The school says there will be testing for COVID-19.

Testing has been a major issue at college campuses, as educators realize they must have something in place at this critical time.

Kiki Savely, an upcoming U of M senior, said her last year of college is still full of questions.

“It’s kind of really nerve-racking,” Savely said. “I want to try and hurry up and finish, but at the same time, it’s like, am I gonna fall behind because of changes that are gonna happen?”

The U of M still has a lot to iron out about the fall semester, but the dean of students said when students, staff and faculty return, they will  have access to COVID tests.

“It’s like anything else with COVID, it’s a lot of work, and it’s a pretty significant outlay, but we want to keep safety in mind with our students, with this institution in the community, so we just have to go ahead and lay out what that framework looks like,” dean of students Justin Lawhead said.

The U of M is partnering with University of Tennessee Health Science Center to provide COVID tests to students and staff who want it.

“But we want to offer enough testing when people are back on campus that we can reduce risk mitigation and spread,” Lawhead said.

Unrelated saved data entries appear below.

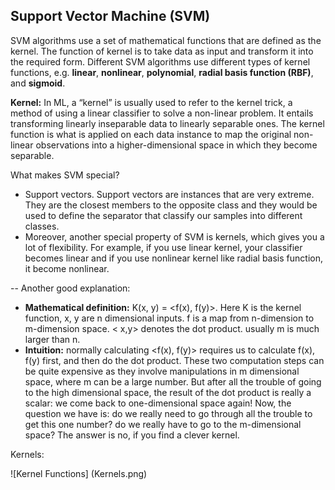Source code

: ## Support Vector Machine (SVM)

SVM algorithms use a set of mathematical functions that are defined as the kernel. The function of kernel is to take data as input and transform it into the required form. Different SVM algorithms use different types of kernel functions, e.g. **linear**, **nonlinear**, **polynomial**, **radial basis function (RBF)**, and **sigmoid**.

**Kernel:** In ML, a “kernel” is usually used to refer to the kernel trick, a method of using a linear classifier to solve a non-linear problem. It entails transforming linearly inseparable data to linearly separable ones. The kernel function is what is applied on each data instance to map the original non-linear observations into a higher-dimensional space in which they become separable.

What makes SVM special?
  * Support vectors. Support vectors are instances that are very extreme. They are the closest members to the opposite class and they would be used to define the separator that classify our samples into different classes. 
  * Moreover, another special property of SVM is kernels, which gives you a lot of flexibility. For example, if you use linear kernel, your classifier becomes linear and if you use nonlinear kernel like radial basis function, it become nonlinear. 


-- Another good explanation:
  * **Mathematical definition:** K(x, y) = <f(x), f(y)>. Here K is the kernel function, x, y are n dimensional inputs. f is a map from n-dimension to m-dimension space. < x,y> denotes the dot product. usually m is much larger than n.
  * **Intuition:** normally calculating <f(x), f(y)> requires us to calculate f(x), f(y) first, and then do the dot product. These two computation steps can be quite expensive as they involve manipulations in m dimensional space, where m can be a large number. But after all the trouble of going to the high dimensional space, the result of the dot product is really a scalar: we come back to one-dimensional space again! Now, the question we have is: do we really need to go through all the trouble to get this one number? do we really have to go to the m-dimensional space? The answer is no, if you find a clever kernel.
  
  
  Kernels:
  
![Kernel Functions] (Kernels.png)
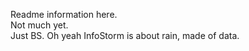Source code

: ﻿Readme information here.</br>
Not much yet.</br>
Just BS.
Oh yeah InfoStorm is about rain, made of data.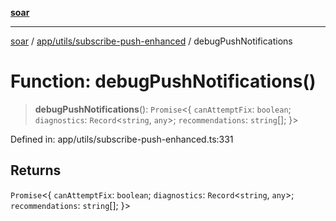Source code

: [**soar**](../../../../README.md)

***

[soar](../../../../modules.md) / [app/utils/subscribe-push-enhanced](../README.md) / debugPushNotifications

# Function: debugPushNotifications()

> **debugPushNotifications**(): `Promise`\<\{ `canAttemptFix`: `boolean`; `diagnostics`: `Record`\<`string`, `any`\>; `recommendations`: `string`[]; \}\>

Defined in: app/utils/subscribe-push-enhanced.ts:331

## Returns

`Promise`\<\{ `canAttemptFix`: `boolean`; `diagnostics`: `Record`\<`string`, `any`\>; `recommendations`: `string`[]; \}\>
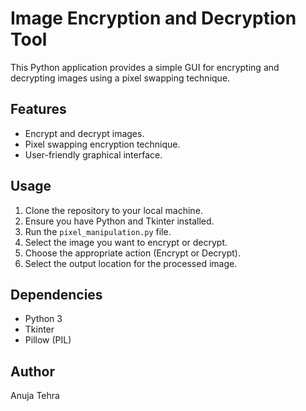 # Image Encryption and Decryption Tool

This Python application provides a simple GUI for encrypting and decrypting images using a pixel swapping technique.

## Features

- Encrypt and decrypt images.
- Pixel swapping encryption technique.
- User-friendly graphical interface.

## Usage

1. Clone the repository to your local machine.
2. Ensure you have Python and Tkinter installed.
3. Run the `pixel_manipulation.py` file.
4. Select the image you want to encrypt or decrypt.
5. Choose the appropriate action (Encrypt or Decrypt).
6. Select the output location for the processed image.

## Dependencies

- Python 3
- Tkinter
- Pillow (PIL)

## Author

Anuja Tehra
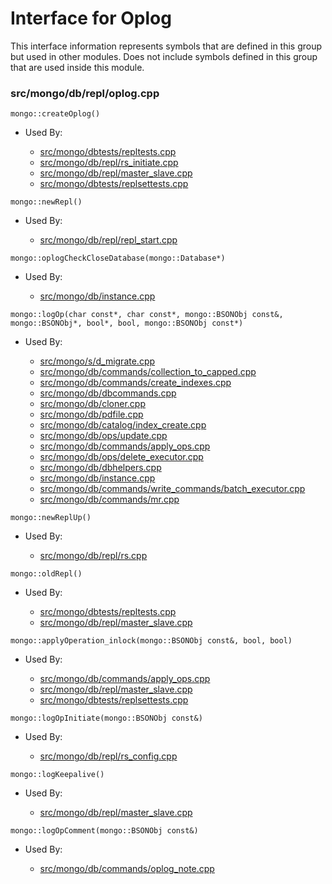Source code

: 
# Interface for Oplog
This interface information represents symbols that are defined in this group but used in other modules.  Does not include symbols defined in this group that are used inside this module.

### src/mongo/db/repl/oplog.cpp

<div></div>

    mongo::createOplog()

- Used By:

    - [src/mongo/dbtests/repltests.cpp](../../../../tests/unit\_tests)
    - [src/mongo/db/repl/rs\_initiate.cpp](../../../../replication/replica\_set\_configuration)
    - [src/mongo/db/repl/master\_slave.cpp](../../../../replication/master\_slave)
    - [src/mongo/dbtests/replsettests.cpp](../../../../tests/unit\_tests)

<div></div>

    mongo::newRepl()

- Used By:

    - [src/mongo/db/repl/repl\_start.cpp](../../../../replication/replication\_initialization)

<div></div>

    mongo::oplogCheckCloseDatabase(mongo::Database*)

- Used By:

    - [src/mongo/db/instance.cpp](../../../../storage/storage\_layer\_structure)

<div></div>

    mongo::logOp(char const*, char const*, mongo::BSONObj const&, mongo::BSONObj*, bool*, bool, mongo::BSONObj const*)

- Used By:

    - [src/mongo/s/d\_migrate.cpp](../../../../sharding/chunk\_management)
    - [src/mongo/db/commands/collection\_to\_capped.cpp](../../../../query\_and\_operation\_handling/database\_commands)
    - [src/mongo/db/commands/create\_indexes.cpp](../../../../query\_and\_operation\_handling/database\_commands)
    - [src/mongo/db/dbcommands.cpp](../../../../query\_and\_operation\_handling/database\_commands)
    - [src/mongo/db/cloner.cpp](../../../../storage/storage\_layer\_structure)
    - [src/mongo/db/pdfile.cpp](../../../../storage/storage\_layer\_structure)
    - [src/mongo/db/catalog/index\_create.cpp](../../../../storage/storage\_layer\_structure)
    - [src/mongo/db/ops/update.cpp](../../../../core\_query\_system/update\_system)
    - [src/mongo/db/commands/apply\_ops.cpp](../../../../query\_and\_operation\_handling/database\_commands)
    - [src/mongo/db/ops/delete\_executor.cpp](../../../../core\_query\_system/delete\_operations)
    - [src/mongo/db/dbhelpers.cpp](../../../../query\_and\_operation\_handling/client\_and\_operation\_tracking)
    - [src/mongo/db/instance.cpp](../../../../storage/storage\_layer\_structure)
    - [src/mongo/db/commands/write\_commands/batch\_executor.cpp](../../../../network/write\_commands)
    - [src/mongo/db/commands/mr.cpp](../../../../query\_and\_operation\_handling/database\_commands)

<div></div>

    mongo::newReplUp()

- Used By:

    - [src/mongo/db/repl/rs.cpp](../../../../replication/replica\_set\_state)

<div></div>

    mongo::oldRepl()

- Used By:

    - [src/mongo/dbtests/repltests.cpp](../../../../tests/unit\_tests)
    - [src/mongo/db/repl/master\_slave.cpp](../../../../replication/master\_slave)

<div></div>

    mongo::applyOperation_inlock(mongo::BSONObj const&, bool, bool)

- Used By:

    - [src/mongo/db/commands/apply\_ops.cpp](../../../../query\_and\_operation\_handling/database\_commands)
    - [src/mongo/db/repl/master\_slave.cpp](../../../../replication/master\_slave)
    - [src/mongo/dbtests/replsettests.cpp](../../../../tests/unit\_tests)

<div></div>

    mongo::logOpInitiate(mongo::BSONObj const&)

- Used By:

    - [src/mongo/db/repl/rs\_config.cpp](../../../../replication/replica\_set\_configuration)

<div></div>

    mongo::logKeepalive()

- Used By:

    - [src/mongo/db/repl/master\_slave.cpp](../../../../replication/master\_slave)

<div></div>

    mongo::logOpComment(mongo::BSONObj const&)

- Used By:

    - [src/mongo/db/commands/oplog\_note.cpp](../../../../query\_and\_operation\_handling/database\_commands)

They are still working out how often the test will be done and where on campus, but UTHSC will come to the U of M to administer the test.

UTHSC has been at the forefront of community testing, administering the COVID tests at Tiger Lane and other locations across the city.

The U of M tests will be similar.

“This was just an opportunity where Dr. (M. David) Rudd and I looked for every opportunity to get a win-win, and I think you are going to see more and more of these,” UTHSC Chancellor Steve Schwab said.

The test will be free to students.

“I think it makes sense to, but then again, are you gonna consistently test people because once you first test them, and they go out, is it gonna do any good?” Savely said. “Because people are gonna consistently be around other people, so how do you regulate it?”

The U of M hopes this move speaks volumes about the urgency of keeping everyone safe.

“It’s just really valuable, and I think it’s gives students in this community some reassurance during uncertain times that we are considering safety our number one priority when we reopen the institution,” Lawhead said.

The plans, including where on the U of M campus the test will take place, should be finalized in a few weeks and in place for the start of school in about a month.